Last reviewed April 27, 2026
Lip balm vs honey, body butter vs body cream, bath bomb vs bath salt — at a BC market the food vs cosmetic distinction decides which permits and notifications apply. This guide walks through the common indie product categories and where things tend to get fuzzy.
What FormulaNorth covers — and what it doesn't
Selling at a market is local. Cosmetic notification, ingredient review, and label preparation are Canada-wide responsibilities. FormulaNorth helps with the cosmetic formulation, label, costing, and CNF preparation side. Local vendor permits, business licensing, provincial taxes, and insurance are handled by the maker through the relevant municipal, provincial, or insurance partner.
Use this page as a starting checklist for the local side, and use the CNF guide, labelling guide, and readiness checker for the cosmetic side.
Why the distinction matters
BC markets often have separate vendor categories for food and non-food sellers. Temporary food vendors usually deal with the local public health authority (food permits, hand-washing stations, allergen disclosure). Cosmetic vendors deal with Health Canada cosmetic notification, the Cosmetic Ingredient Hotlist, and cosmetic labelling rules. Mixing the categories at a booth can create confusion at jury-time.
Cosmetic, not food — common indie products
- Lip balm and lip butter (cosmetic — even though applied to lips)
- Body butter, lotion, and balm
- Sugar scrub and salt scrub
- Bath bomb and bath salt
- Soap (cold process, hot process, melt-and-pour)
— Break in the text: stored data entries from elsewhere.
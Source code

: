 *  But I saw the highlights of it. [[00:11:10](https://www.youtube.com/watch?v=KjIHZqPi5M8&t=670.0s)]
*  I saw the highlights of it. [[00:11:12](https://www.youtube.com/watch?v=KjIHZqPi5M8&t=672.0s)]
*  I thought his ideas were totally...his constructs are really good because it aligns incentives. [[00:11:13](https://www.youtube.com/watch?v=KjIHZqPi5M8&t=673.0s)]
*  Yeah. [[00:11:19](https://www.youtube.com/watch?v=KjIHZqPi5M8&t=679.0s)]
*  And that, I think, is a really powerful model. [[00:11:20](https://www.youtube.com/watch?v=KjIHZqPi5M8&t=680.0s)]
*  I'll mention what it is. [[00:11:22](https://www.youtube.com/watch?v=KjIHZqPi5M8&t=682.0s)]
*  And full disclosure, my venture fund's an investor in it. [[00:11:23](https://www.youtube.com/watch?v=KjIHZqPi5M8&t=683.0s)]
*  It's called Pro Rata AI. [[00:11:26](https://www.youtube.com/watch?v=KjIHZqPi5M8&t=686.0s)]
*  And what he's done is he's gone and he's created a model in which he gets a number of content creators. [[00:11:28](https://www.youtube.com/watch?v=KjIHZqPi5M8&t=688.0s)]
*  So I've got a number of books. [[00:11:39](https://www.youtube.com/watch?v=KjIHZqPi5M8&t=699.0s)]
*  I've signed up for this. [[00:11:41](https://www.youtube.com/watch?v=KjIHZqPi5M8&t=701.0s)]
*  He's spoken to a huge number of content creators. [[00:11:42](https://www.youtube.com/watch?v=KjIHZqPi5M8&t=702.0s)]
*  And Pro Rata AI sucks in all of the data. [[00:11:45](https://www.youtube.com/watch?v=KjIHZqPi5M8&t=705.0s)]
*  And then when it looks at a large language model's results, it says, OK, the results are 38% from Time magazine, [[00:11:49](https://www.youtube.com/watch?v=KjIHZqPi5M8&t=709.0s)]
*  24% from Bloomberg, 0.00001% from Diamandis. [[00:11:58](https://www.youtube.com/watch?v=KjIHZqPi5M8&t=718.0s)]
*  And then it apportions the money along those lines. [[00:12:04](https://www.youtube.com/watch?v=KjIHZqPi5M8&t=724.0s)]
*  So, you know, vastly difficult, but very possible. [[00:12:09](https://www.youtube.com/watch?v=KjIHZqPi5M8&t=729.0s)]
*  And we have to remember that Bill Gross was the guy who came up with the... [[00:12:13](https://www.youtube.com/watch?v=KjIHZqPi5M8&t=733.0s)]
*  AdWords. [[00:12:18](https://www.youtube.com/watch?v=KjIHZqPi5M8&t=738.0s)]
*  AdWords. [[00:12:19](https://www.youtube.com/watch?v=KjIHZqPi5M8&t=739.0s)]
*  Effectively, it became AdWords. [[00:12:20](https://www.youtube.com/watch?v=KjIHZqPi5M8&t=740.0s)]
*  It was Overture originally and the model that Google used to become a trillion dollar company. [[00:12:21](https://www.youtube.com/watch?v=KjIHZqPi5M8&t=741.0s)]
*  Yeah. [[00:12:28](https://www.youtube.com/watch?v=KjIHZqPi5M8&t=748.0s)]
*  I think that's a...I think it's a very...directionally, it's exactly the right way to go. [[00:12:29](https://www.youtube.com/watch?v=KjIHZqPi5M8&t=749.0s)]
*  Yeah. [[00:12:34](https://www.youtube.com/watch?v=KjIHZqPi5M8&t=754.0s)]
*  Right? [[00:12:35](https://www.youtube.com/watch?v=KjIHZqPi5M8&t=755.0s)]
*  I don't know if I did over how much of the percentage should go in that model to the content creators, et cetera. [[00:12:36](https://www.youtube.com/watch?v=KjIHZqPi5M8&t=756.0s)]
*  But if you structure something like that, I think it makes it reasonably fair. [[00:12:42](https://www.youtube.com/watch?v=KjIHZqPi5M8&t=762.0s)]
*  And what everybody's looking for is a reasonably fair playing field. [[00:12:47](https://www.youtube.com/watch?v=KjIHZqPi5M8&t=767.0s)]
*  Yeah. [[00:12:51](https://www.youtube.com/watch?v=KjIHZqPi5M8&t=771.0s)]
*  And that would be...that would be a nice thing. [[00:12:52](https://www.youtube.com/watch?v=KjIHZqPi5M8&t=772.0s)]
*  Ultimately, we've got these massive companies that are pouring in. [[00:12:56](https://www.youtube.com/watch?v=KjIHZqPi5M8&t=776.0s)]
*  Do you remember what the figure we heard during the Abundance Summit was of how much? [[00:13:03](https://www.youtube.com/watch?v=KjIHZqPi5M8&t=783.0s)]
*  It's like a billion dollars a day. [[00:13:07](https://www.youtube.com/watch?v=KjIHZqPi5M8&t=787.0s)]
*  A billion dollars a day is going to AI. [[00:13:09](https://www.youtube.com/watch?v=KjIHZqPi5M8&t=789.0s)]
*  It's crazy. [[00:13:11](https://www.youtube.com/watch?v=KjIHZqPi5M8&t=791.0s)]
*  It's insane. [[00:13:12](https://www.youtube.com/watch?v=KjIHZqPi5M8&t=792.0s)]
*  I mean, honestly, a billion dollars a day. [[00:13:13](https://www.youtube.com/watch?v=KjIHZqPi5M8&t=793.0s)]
- Hair shampoo and conditioner bars
- Perfume and body spray
Food, not cosmetic — examples
- Edible products such as cookies, jam, infused oils for cooking
- Honey and bee products sold for consumption
- Tea, herbal blends, and tinctures with consumption claims
- Anything sold for ingestion
Grey areas
Some products straddle categories. A balm marketed as a lip moisturizer is a cosmetic. The same balm marketed as "edible honey lip food" with consumption claims could be treated as food. A herbal infusion in oil for skin use is cosmetic; the same oil in a salad-dressing context is food. Marketing claims and positioning matter as much as the recipe.
Where a single vendor sells both
Some BC indie makers sell both food (jam, baked goods) and cosmetics (lip balm, body butter). In that case, both the food permit and the cosmetic-side responsibilities apply, and they are kept separate at the booth (different signage, separate label styles, separate inventory).
Regulatory disclaimer
FormulaNorth helps organize cosmetic formulation, label, costing, and CNF preparation information. It is not legal or regulatory advice and does not replace Health Canada guidance, professional regulatory review, or the maker's responsibility to verify product compliance before sale.
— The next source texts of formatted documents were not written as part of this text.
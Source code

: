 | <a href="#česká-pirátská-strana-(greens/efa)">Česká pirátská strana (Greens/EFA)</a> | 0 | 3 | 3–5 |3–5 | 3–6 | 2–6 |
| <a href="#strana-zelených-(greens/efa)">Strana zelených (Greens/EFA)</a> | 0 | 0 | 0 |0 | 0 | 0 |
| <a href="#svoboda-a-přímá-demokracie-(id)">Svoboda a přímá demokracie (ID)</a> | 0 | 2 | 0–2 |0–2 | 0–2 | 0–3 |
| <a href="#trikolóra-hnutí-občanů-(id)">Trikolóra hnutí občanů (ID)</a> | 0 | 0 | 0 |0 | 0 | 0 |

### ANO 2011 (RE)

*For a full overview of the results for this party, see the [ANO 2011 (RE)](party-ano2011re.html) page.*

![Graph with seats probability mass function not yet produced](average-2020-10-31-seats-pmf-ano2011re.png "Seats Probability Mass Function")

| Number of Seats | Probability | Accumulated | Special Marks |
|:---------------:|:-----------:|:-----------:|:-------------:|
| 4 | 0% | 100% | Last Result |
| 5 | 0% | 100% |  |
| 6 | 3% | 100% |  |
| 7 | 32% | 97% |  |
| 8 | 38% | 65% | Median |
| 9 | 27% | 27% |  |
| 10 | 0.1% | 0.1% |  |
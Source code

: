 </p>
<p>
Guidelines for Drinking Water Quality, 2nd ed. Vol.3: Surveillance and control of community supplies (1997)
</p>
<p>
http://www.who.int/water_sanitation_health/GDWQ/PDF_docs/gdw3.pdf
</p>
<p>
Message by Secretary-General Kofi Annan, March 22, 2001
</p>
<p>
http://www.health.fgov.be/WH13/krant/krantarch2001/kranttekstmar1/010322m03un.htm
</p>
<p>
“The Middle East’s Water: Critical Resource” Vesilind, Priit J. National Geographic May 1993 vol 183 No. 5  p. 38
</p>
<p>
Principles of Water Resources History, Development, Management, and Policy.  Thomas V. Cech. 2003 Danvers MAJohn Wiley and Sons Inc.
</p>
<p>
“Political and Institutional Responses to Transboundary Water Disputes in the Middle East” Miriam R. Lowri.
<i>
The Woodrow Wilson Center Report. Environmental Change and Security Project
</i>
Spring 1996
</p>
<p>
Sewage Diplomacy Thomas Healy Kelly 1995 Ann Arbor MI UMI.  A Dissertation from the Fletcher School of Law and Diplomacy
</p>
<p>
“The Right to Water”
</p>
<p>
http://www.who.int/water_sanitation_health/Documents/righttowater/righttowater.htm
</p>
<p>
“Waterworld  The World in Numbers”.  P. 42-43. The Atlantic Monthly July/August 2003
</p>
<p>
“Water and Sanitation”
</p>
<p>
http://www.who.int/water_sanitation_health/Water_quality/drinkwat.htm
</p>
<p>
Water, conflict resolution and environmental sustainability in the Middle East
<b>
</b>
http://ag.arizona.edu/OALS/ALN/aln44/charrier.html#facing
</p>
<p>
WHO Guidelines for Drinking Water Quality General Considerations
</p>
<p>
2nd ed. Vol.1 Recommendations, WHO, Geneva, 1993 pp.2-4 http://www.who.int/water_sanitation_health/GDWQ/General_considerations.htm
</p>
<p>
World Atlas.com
Frequently asked questions
Are lip balms food or cosmetics in Canada?
Lip balms used to moisturize and protect lips are treated as cosmetics in Canada. They follow cosmetic notification, hotlist, and labelling rules.
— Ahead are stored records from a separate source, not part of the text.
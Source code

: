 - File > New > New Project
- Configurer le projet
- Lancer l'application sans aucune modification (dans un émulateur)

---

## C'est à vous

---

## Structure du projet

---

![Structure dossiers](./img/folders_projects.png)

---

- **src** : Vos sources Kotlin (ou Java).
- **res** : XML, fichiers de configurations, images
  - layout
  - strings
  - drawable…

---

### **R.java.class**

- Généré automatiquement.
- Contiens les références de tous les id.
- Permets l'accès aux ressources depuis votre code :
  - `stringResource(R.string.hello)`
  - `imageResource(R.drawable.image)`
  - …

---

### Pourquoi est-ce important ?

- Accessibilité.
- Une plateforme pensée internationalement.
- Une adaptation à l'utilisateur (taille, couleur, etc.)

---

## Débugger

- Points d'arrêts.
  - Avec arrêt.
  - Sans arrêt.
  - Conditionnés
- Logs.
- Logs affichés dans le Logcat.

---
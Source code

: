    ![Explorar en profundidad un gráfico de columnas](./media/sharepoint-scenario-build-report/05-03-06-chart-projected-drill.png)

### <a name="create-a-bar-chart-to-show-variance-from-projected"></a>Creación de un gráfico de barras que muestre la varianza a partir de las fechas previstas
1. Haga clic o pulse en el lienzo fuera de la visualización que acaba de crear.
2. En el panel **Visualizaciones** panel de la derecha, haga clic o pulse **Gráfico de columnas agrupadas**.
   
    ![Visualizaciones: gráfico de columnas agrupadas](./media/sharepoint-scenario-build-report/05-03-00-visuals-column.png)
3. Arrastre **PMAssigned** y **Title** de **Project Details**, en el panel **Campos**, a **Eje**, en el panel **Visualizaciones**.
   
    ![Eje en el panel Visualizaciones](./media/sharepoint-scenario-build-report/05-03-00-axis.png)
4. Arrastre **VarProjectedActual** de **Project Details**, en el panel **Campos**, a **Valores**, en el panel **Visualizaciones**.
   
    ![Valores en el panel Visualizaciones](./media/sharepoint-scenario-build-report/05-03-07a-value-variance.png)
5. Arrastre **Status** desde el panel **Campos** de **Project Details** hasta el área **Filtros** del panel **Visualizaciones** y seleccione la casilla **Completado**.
Are bath bombs cosmetics or something else?
Bath bombs sold to the public in Canada are generally treated as rinse-off cosmetics, even when they look or smell like food. Marketing them as edible can move them into food regulation, which is more complex.
Do food vendor permits cover cosmetics?
No. Local food permits cover food handling. Cosmetic notification, ingredient review, and cosmetic labelling are separate Health Canada responsibilities.
Can one BC market booth sell both food and cosmetics?
It is possible at some markets, but each set of responsibilities applies independently. Confirm the vendor agreement and check with the local public health authority for the food side.